While our conclusion that the income derived from the limestone rock quarry is relevant to a fair appraisal of the land upon which it is located requires the present owner thereof to furnish the items related thereto requested in the subpoena, and under our holding that the manufacture and sales profits to California Portland are not reasonably relevant to a determination of the "full cash value" of the land, the corporation is exempt from any compulsion to produce this information, we are unable to determine from either the face of the subpoena duces tecum or the record herein which documents relate to that which we have found relevant to a valuation of the property. Thus, the issue appears to be a factual one which can be determined only after a hearing. The judgment is reversed with directions to the superior court to hear specific objections to the documents requested in the subpoena duces tecum and consider the same in accordance with the views expressed herein.

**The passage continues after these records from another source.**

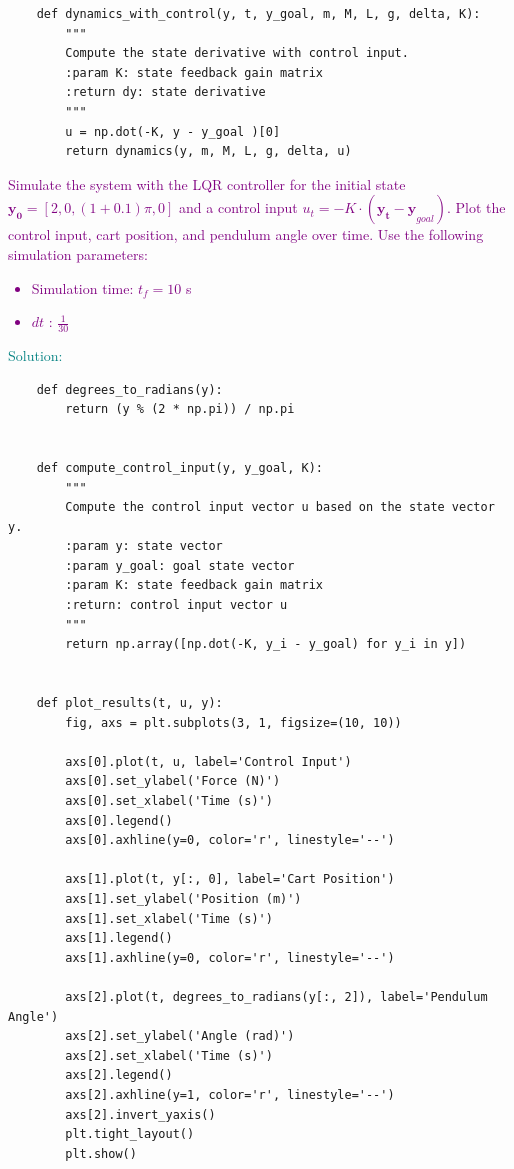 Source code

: \documentclass[a4 paper]{article}
\begin{document}
\begin{verbatim}
    def dynamics_with_control(y, t, y_goal, m, M, L, g, delta, K):
        """
        Compute the state derivative with control input.
        :param K: state feedback gain matrix
        :return dy: state derivative
        """
        u = np.dot(-K, y - y_goal )[0]
        return dynamics(y, m, M, L, g, delta, u)
\end{verbatim}


\bigbreak

\textcolor{purple}{
 Simulate the system with the LQR controller for the initial state \( \mathbf{y_0} = [2, 0, (1 + 0.1) \pi, 0] \) 
and a control input \( u_t = -K \cdot \left( \mathbf{y_t - y}_{goal} \right) \). 
Plot the control input, cart position, and pendulum angle over time.
Use the following simulation parameters:
\begin{itemize}
    \item Simulation time: \( t_f = 10 \) s
    \item $dt$ : \( \frac{1}{30} \)
\end{itemize}
}

\medbreak

\textcolor{teal}{
    Solution:
}

\begin{verbatim}
    def degrees_to_radians(y):
        return (y % (2 * np.pi)) / np.pi 


    def compute_control_input(y, y_goal, K):
        """
        Compute the control input vector u based on the state vector y.
        :param y: state vector
        :param y_goal: goal state vector
        :param K: state feedback gain matrix
        :return: control input vector u
        """
        return np.array([np.dot(-K, y_i - y_goal) for y_i in y])


    def plot_results(t, u, y):
        fig, axs = plt.subplots(3, 1, figsize=(10, 10))
        
        axs[0].plot(t, u, label='Control Input')
        axs[0].set_ylabel('Force (N)')
        axs[0].set_xlabel('Time (s)')
        axs[0].legend()
        axs[0].axhline(y=0, color='r', linestyle='--')

        axs[1].plot(t, y[:, 0], label='Cart Position')
        axs[1].set_ylabel('Position (m)')
        axs[1].set_xlabel('Time (s)')
        axs[1].legend()
        axs[1].axhline(y=0, color='r', linestyle='--')

        axs[2].plot(t, degrees_to_radians(y[:, 2]), label='Pendulum Angle')
        axs[2].set_ylabel('Angle (rad)')
        axs[2].set_xlabel('Time (s)')
        axs[2].legend()
        axs[2].axhline(y=1, color='r', linestyle='--')
        axs[2].invert_yaxis()
        plt.tight_layout()
        plt.show()
\end{verbatim}
\end{document}
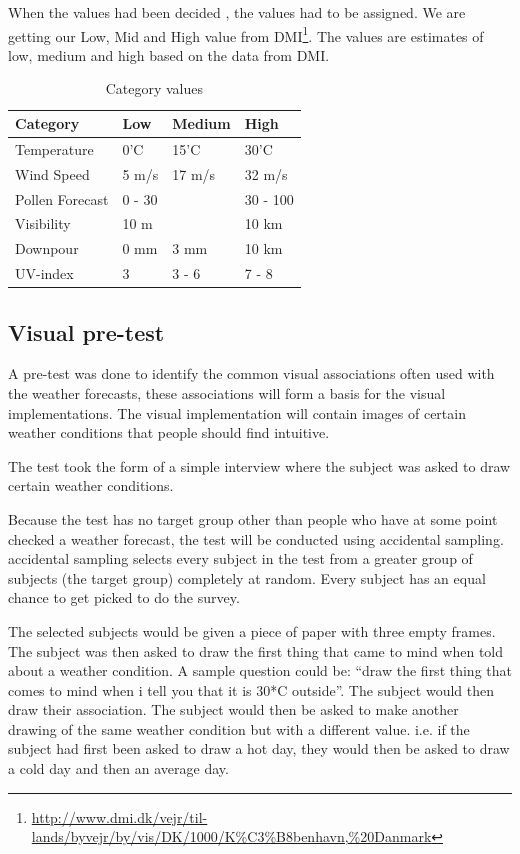 When the values had been decided , the values had to be assigned. We are getting our Low, Mid and High value from DMI\footnote{\url{http://www.dmi.dk/vejr/til-lands/byvejr/by/vis/DK/1000/K\%C3\%B8benhavn,\%20Danmark}}. The values are estimates of low, medium and high based on the data from DMI.

\begin{table}[!h]
\centering
\begin{tabular}{l | l | l | l}
Category & Low & Medium & High \\
\hline \hline
Temperature & 0'C & 15'C & 30'C \\
Wind Speed & 5 m/s & 17 m/s & 32 m/s \\
Pollen Forecast & 0 - 30 & & 30 - 100 \\
Visibility & 10 m & & 10 km \\
Downpour & 0 mm & 3 mm & 10 km \\
UV-index & 3 & 3 - 6 & 7 - 8 
\end{tabular}
\caption{Category values}
\label{tab:category_values}
\end{table}


\subsection{Visual pre-test} %
\label{sub:visual_pre_test}

A pre-test was done to identify the common visual associations often used with the weather forecasts, these associations will form a basis for the visual implementations. 
The visual implementation will contain images of certain weather conditions that people should find intuitive.

The test took the form of a simple interview where the subject was asked to draw certain weather conditions.

Because the test has no target group other than people who have at some point checked a weather forecast, the test will be conducted using accidental sampling.
accidental sampling selects every subject in the test from a greater group of subjects (the target group) completely at random. 
Every subject has an equal chance to get picked to do the survey.

The selected subjects would be given a piece of paper with three empty frames. 
The subject was then asked to draw the first thing that came to mind when told about a weather condition. 
A sample question could be: \enquote{draw the first thing that comes to mind when i tell you that it is 30*C outside}. 
The subject would then draw their association. 
The subject would then be asked to make another drawing of the same weather condition but with a different value. 
i.e. if the subject had first been asked to draw a hot day, they would then be asked to draw a cold day and then an average day.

WOOD, P.J., and FOURT, J., concur.
"1. Sales volumes and income of said Mojave plant and quarry for the years 1962, 1963 and 1964.
"2. Costs at said Mojave plant and quarry for the years 1962, 1963 and 1964, broken down as follows:
"a. Quarrying costs, excluding depreciation, depletion and taxes.
"b. Crushing, milling, and burning costs, excluding depreciation, depletion and taxes.
"c. Quarry overhead.
"d. Plant overhead
"e. [This item has been produced.]
"f. General administrative expenses.
"g. Sales expenses.
"h. Federal and State income taxes.
"3. Production volume for said Mojave plant and quarry for the years 1962, 1963 and 1964."